=== Begin Enclosure ===

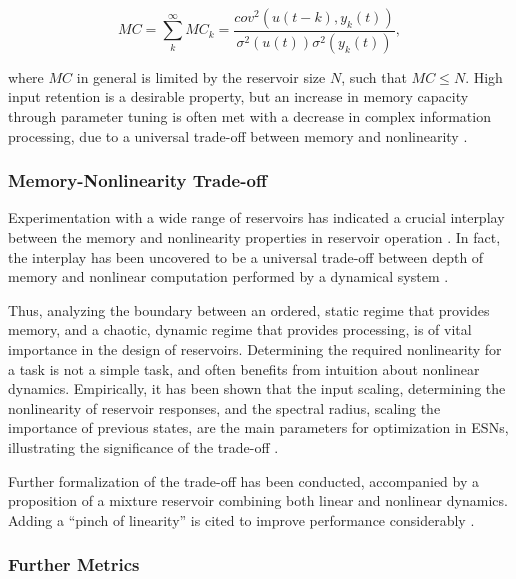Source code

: \begin{equation}
  MC =
  \sum_{k}^{\infty}MC_{k} =
  \frac
  {cov^2(u(t-k), y_k(t))}
  {\sigma^{2}(u(t))\sigma^{2}(y_{k}(t))}
  ,
  \label{stm-eq}
\end{equation}

where $MC$ in general is limited by the reservoir size $N$, such that $MC \leq
N$. High input retention is a desirable property, but an increase in memory
capacity through parameter tuning is often met with a decrease in complex
information processing, due to a universal trade-off between memory and
nonlinearity \cite{dambre_information_2012}.


\subsubsection{Memory-Nonlinearity Trade-off}

Experimentation with a wide range of reservoirs has indicated a crucial
interplay between the memory and nonlinearity properties in reservoir operation
\cite{verstraeten_memory_2010}. In fact, the interplay has been uncovered to be
a universal trade-off between depth of memory and nonlinear computation
performed by a dynamical system \cite{dambre_information_2012}.

Thus, analyzing the boundary between an ordered, static regime that provides
memory, and a chaotic, dynamic regime that provides processing, is of vital
importance in the design of reservoirs. Determining the required nonlinearity
for a task is not a simple task, and often benefits from intuition about
nonlinear dynamics. Empirically, it has been shown that the input scaling,
determining the nonlinearity of reservoir responses, and the spectral radius,
scaling the importance of previous states, are the main parameters for
optimization in ESNs, illustrating the significance of the trade-off
\cite{montavon_practical_2012}.

Further formalization of the trade-off has been conducted, accompanied by a
proposition of a mixture reservoir combining both linear and nonlinear
dynamics. Adding a ``pinch of linearity'' is cited to improve performance
considerably \cite{inubushi_reservoir_2017}.

\subsubsection{Further Metrics}

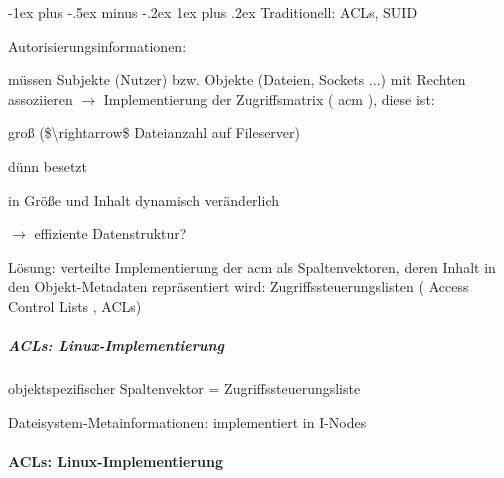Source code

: \documentclass[a4paper]{article}
\makeatletter
\renewcommand{\subsubsection}{\@startsection{subsubsection}{3}{0mm}%
 {-1ex plus -.5ex minus -.2ex}%
 {1ex plus .2ex}%
 {\normalfont\small\bfseries}}
\makeatother
\begin{document}
\begin{multicols}{3}
    \subsubsection{Traditionell: ACLs, SUID}

    Autorisierungsinformationen:

    \begin{itemize*}
        \item
        müssen Subjekte (Nutzer) bzw. Objekte (Dateien, Sockets ...) mit
        Rechten assoziieren $\rightarrow$  Implementierung der
        Zugriffsmatrix ( acm ), diese ist:
        \begin{itemize*}
            \item groß (\$\textbackslash rightarrow\$ Dateianzahl auf Fileserver)
            \item dünn besetzt
            \item in Größe und Inhalt dynamisch veränderlich
            \item $\rightarrow$  effiziente Datenstruktur?
        \end{itemize*}
        \item
        Lösung: verteilte Implementierung der acm als Spaltenvektoren, deren
        Inhalt in den Objekt-Metadaten repräsentiert wird:
        Zugriffssteuerungslisten ( Access Control Lists , ACLs)
    \end{itemize*}


    \subparagraph{ACLs:
        Linux-Implementierung}

    \begin{itemize*}
        \item
        objektspezifischer Spaltenvektor = Zugriffssteuerungsliste
        \item
        Dateisystem-Metainformationen: implementiert in I-Nodes
    \end{itemize*}



    \paragraph{ACLs:
        Linux-Implementierung}


\end{multicols}
\end{document}
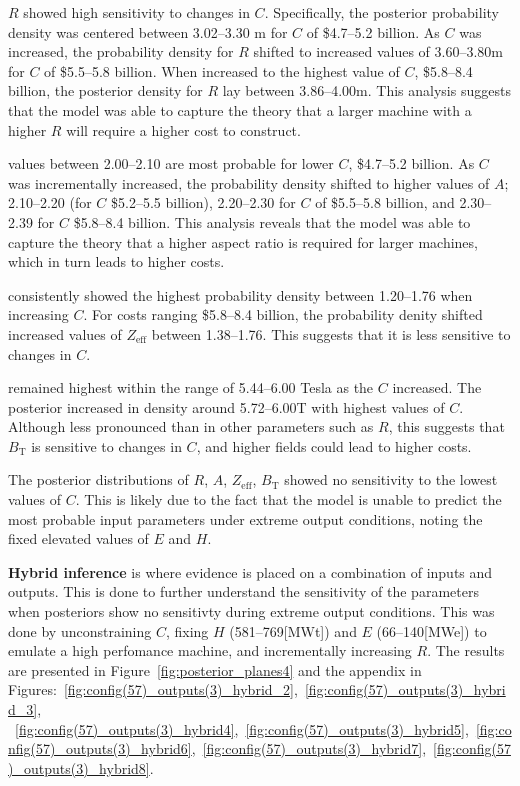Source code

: \documentclass[journal]{IEEEtran}
\begin{document}
\textbf{$R$} showed high sensitivity to changes in $C$. Specifically, the posterior probability density was centered between 3.02--3.30 m for $C$ of \$4.7--5.2 billion. As $C$ was increased, the probability density for $R$ shifted to increased values of 3.60--3.80m for $C$ of \$5.5--5.8 billion. When increased to the highest value of $C$, \$5.8--8.4 billion, the posterior density for $R$ lay between 3.86--4.00m. This analysis suggests that the model was able to capture the theory that a larger machine with a higher $R$ will require a higher cost to construct. 

 values between 2.00--2.10 are most probable for lower $C$, \$4.7--5.2 billion. As $C$ was incrementally increased, the probability density shifted to higher values of $A$; 2.10--2.20 (for $C$ \$5.2--5.5 billion), 2.20--2.30 for $C$ of \$5.5--5.8 billion, and 2.30--2.39 for $C$ \$5.8--8.4 billion. This analysis reveals that the model was able to capture the theory that a higher aspect ratio is required for larger machines, which in turn leads to higher costs. 

 consistently showed the highest probability density between 1.20--1.76 when increasing $C$. For costs ranging \$5.8--8.4 billion, the probability denity shifted increased values of $Z_{\text{eff}}$ between 1.38--1.76. This suggests that it is less sensitive to changes in $C$.

 remained highest within the range of 5.44--6.00 Tesla as the $C$ increased. The posterior increased in density around 5.72--6.00T with highest values of $C$. Although less pronounced than in other parameters such as $R$, this suggests that $B_{\text{T}}$ is sensitive to changes in $C$, and higher fields could lead to higher costs. 

The posterior distributions of $R$, $A$, $Z_{\text{eff}}$, $B_{\text{T}}$ showed no sensitivity to the lowest values of $C$. This is likely due to the fact that the model is unable to predict the most probable input parameters under extreme output conditions, noting the fixed elevated values of $E$ and $H$. 

\textbf{Hybrid inference} is where evidence is placed on a combination of inputs and outputs. This is done to further understand the sensitivity of the  parameters when posteriors show no sensitivty during extreme output conditions. This was done by unconstraining $C$, fixing $H$ (581--769[MWt]) and $E$ (66--140[MWe]) to emulate a high perfomance machine, and incrementally increasing $R$. The results are presented in Figure~\ref{fig:posterior_planes4} and the appendix in Figures:~\ref{fig:config(57)_outputs(3)_hybrid_2},~\ref{fig:config(57)_outputs(3)_hybrid_3},
~\ref{fig:config(57)_outputs(3)_hybrid4},~\ref{fig:config(57)_outputs(3)_hybrid5},~\ref{fig:config(57)_outputs(3)_hybrid6},~\ref{fig:config(57)_outputs(3)_hybrid7},~\ref{fig:config(57)_outputs(3)_hybrid8}.
\end{document}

=== End Enclosure ===

WHAT TO PRODUCE |
Check every line of the entries above, and copy those that carry the string "universal".

EXERCISE ANSWER |
information processing, due to a universal trade-off between memory and
a universal trade-off between depth of memory and nonlinear computation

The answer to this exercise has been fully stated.